For a while, I have felt that there should be a greater emphasis on probability in mathematics education. All of us need to understand probability to better understand what is going on around us and make sound decisions. Here is an example:
Last Sunday, there was a cover story in the New York Times Magazine on the havoc wreaked by false positives from an inexpensive drug test. Applying some elementary probability, this outcome was completely predictable. In fact, this is an excellent example how important an understanding of probability is to public life. As I will show, the problem is not with the drug test, but with prosecutors’ use of the results.
Let’s look at a simple example: Suppose the test is pretty good:
- When the suspect is not using drugs, it tests negative 99% of the time. So, the false positive rate is 1%.
- When the suspect is actually on drugs, it tests positive for 99% of the time. So, the false negative rate is also 1%.
Now let’s also suppose that 1% of suspects stopped by the police are, in fact, users.
Finally, let’s suppose 10,000 people are stopped and tested by the various police forces. Under these very reasonable assumptions:
- The number of drug users in the 10,000 comes to 100 people.

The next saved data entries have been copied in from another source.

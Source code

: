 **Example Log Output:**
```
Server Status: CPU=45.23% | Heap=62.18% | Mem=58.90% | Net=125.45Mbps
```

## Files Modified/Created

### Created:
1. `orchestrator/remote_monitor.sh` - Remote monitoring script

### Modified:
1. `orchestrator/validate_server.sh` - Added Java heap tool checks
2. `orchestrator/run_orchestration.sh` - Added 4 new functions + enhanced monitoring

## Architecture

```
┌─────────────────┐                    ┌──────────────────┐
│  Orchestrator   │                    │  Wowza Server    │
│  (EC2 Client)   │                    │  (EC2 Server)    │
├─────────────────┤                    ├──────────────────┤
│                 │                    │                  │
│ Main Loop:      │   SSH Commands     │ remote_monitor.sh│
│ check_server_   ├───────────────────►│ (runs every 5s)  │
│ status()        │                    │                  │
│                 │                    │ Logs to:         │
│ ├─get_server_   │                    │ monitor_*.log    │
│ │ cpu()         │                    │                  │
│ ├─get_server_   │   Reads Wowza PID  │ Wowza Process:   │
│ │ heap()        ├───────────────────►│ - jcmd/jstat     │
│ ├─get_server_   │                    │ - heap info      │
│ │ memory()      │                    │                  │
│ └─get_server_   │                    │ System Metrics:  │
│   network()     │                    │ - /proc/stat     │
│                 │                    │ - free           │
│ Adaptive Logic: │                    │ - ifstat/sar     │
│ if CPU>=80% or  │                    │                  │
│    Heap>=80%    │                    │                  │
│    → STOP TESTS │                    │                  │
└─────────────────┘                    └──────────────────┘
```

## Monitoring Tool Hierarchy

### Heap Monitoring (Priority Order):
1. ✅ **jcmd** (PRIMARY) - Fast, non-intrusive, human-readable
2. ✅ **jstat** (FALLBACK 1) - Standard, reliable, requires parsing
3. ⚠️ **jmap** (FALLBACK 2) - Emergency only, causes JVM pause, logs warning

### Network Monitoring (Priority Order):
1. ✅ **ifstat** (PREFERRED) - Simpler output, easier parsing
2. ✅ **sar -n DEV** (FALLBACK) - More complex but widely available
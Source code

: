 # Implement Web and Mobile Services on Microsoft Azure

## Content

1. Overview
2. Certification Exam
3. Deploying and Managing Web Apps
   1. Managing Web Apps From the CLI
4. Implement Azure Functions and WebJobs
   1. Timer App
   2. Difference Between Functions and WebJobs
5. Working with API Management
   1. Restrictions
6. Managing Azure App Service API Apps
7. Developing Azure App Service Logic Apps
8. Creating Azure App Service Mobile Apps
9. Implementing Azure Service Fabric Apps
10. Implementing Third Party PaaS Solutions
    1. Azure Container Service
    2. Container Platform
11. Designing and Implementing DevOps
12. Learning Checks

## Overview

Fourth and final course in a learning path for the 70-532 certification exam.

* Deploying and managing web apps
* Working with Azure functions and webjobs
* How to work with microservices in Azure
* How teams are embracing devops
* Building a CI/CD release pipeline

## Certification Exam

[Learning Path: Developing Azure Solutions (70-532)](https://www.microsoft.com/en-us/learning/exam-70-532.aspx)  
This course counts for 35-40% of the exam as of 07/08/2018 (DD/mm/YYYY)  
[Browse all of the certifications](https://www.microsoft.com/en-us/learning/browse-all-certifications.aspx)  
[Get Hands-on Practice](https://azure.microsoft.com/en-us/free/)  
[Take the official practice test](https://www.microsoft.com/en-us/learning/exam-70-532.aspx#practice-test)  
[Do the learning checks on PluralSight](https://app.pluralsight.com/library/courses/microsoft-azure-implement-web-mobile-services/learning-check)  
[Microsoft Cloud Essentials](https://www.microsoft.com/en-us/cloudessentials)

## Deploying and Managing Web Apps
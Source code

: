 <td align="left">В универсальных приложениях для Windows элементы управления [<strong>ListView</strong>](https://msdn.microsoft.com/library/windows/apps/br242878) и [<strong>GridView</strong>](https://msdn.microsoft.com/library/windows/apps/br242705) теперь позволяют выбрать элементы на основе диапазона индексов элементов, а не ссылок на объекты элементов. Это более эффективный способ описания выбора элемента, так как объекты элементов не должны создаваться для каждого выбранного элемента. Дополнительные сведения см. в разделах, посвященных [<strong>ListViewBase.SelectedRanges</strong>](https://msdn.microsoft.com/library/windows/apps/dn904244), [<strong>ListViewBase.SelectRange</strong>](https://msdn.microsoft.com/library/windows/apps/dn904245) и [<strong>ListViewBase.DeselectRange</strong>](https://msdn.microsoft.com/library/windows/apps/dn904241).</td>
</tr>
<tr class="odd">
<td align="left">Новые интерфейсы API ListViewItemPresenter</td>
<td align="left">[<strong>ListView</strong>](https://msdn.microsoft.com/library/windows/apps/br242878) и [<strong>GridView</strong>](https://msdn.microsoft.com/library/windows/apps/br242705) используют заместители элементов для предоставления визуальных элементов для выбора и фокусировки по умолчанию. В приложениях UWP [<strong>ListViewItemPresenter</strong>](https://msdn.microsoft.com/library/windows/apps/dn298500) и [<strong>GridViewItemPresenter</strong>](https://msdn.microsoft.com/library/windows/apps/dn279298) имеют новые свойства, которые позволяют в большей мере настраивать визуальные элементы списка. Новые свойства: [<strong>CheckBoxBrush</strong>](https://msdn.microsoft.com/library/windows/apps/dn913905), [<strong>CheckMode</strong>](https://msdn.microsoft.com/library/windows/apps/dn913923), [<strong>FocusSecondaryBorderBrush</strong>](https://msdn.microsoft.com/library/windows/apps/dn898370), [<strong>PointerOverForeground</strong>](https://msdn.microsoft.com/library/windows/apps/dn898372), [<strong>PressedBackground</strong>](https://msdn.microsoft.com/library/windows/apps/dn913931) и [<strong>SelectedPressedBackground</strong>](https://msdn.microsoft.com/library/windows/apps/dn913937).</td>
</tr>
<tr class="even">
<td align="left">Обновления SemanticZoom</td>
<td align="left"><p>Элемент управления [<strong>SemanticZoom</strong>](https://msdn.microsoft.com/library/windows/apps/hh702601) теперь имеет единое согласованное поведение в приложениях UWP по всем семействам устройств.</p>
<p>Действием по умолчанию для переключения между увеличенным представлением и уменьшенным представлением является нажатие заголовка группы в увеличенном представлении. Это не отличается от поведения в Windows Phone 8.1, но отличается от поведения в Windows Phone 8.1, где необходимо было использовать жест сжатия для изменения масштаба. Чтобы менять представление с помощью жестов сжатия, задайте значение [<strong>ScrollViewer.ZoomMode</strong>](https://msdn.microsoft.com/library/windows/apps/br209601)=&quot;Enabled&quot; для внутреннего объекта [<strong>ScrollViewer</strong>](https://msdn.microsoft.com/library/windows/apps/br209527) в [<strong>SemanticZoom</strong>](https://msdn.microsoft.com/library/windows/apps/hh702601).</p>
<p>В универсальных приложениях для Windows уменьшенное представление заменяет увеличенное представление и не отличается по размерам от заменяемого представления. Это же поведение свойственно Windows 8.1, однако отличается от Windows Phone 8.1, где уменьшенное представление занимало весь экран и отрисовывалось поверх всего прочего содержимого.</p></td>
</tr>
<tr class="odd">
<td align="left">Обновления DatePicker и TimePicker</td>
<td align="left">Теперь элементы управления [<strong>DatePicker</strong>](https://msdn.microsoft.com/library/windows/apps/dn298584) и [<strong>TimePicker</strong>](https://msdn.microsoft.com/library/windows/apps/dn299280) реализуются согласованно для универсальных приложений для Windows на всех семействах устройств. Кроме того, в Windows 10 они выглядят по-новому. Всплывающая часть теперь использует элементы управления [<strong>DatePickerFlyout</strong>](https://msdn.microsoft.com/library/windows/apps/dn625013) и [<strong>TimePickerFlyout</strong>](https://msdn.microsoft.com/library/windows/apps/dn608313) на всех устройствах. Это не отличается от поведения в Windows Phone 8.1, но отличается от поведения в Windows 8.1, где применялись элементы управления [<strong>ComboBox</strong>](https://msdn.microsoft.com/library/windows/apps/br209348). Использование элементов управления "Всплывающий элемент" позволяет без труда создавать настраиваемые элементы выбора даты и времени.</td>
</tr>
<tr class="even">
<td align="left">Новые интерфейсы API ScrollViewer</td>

Of these 100 users. 99 will test positive.
- The remaining 9,900 are not drug users, and 1% of these will falsely test positive. This also comes to 99 folks.
As you see, of the 10,000 people tested, there will be 198 positive tests:
- 99 true positives are guilty
- 99 false positives are innocent
So, if someone tests positive, there is a 50% chance they are guilty, and a 50% chance they are innocent.
The key point is:
If there is a test that can determine the guilt or innocence of a suspect, testing innocence is good evidence of being innocent, while testing guilty is not good evidence of guilt.
In our example, if the suspect is driving under the influence of a drug, then they will test positive 99% of the time. However, if the suspect tests positive, then he or she is actually driving under the influence 50% of the time.
The standard of guilt in criminal cases is “reasonable doubt” (http://legal-dictionary.thefreedictionary.com/reasonable+doubt). Clearly, 50% likelihood of innocence is reasonable doubt.
This is an example of straightforward application of the 300-year-old Bayes Theorem. It is troubling that such a well-understood phenomenon is still an issue in 2016. In fact, this is what is called by the Bayes community “the prosecutor’s fallacy” (see https://en.wikipedia.org/wiki/Prosecutor%27s_fallacy).
The difference between the odds of testing positive if guilty and the odds of being guilty if testing positive is not intuitive. It takes study and practice. Hence, as I said, it should be part of everyone’s education.